◆ **TASK TO CARRY OUT**
Find how many lines of the following entries contain "http". Reply with the number alone.

◆ **INPUT**
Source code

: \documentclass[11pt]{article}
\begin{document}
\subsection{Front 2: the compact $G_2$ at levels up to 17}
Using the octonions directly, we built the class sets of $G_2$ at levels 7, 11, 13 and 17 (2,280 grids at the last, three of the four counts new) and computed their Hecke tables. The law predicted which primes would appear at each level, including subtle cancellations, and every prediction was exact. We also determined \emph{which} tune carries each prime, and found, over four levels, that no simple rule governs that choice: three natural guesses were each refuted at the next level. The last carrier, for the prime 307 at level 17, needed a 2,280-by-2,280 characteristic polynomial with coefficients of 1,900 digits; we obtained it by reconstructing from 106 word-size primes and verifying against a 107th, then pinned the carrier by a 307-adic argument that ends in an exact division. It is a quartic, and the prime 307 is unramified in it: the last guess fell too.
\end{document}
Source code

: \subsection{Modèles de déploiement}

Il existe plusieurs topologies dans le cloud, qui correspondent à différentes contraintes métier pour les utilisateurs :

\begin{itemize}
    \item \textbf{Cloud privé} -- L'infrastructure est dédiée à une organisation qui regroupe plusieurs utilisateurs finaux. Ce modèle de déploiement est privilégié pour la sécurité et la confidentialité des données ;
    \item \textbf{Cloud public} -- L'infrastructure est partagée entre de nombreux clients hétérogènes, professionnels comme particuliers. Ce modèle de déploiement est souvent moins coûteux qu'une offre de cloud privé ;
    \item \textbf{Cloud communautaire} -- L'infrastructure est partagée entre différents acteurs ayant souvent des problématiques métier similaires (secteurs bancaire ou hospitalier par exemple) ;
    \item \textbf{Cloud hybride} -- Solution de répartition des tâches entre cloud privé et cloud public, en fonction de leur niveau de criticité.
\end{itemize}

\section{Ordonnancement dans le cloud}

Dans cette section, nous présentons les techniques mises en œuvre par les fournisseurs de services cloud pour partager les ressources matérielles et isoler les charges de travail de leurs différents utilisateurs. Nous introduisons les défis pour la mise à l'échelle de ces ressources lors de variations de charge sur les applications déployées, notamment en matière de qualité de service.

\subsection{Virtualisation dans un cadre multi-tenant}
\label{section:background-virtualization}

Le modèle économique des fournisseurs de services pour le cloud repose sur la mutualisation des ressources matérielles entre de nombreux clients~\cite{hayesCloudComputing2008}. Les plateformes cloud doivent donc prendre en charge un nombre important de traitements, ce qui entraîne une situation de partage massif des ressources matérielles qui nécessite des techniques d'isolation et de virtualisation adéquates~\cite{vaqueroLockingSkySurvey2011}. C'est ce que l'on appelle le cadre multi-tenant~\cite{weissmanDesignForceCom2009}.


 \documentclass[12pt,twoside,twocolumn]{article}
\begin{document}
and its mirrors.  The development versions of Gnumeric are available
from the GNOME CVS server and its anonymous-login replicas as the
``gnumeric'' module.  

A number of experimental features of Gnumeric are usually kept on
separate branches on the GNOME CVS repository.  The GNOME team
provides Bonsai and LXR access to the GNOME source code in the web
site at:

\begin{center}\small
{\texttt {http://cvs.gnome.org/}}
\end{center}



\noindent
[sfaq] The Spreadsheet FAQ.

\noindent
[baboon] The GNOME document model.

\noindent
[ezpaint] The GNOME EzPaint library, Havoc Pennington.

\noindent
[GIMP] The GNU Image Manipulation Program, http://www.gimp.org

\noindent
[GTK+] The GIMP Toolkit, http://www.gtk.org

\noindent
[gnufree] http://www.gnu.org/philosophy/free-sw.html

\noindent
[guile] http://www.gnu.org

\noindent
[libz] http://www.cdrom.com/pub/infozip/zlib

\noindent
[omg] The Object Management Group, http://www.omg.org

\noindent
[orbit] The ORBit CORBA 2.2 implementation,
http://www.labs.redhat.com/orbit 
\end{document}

◆ **EXPECTED ANSWER**
8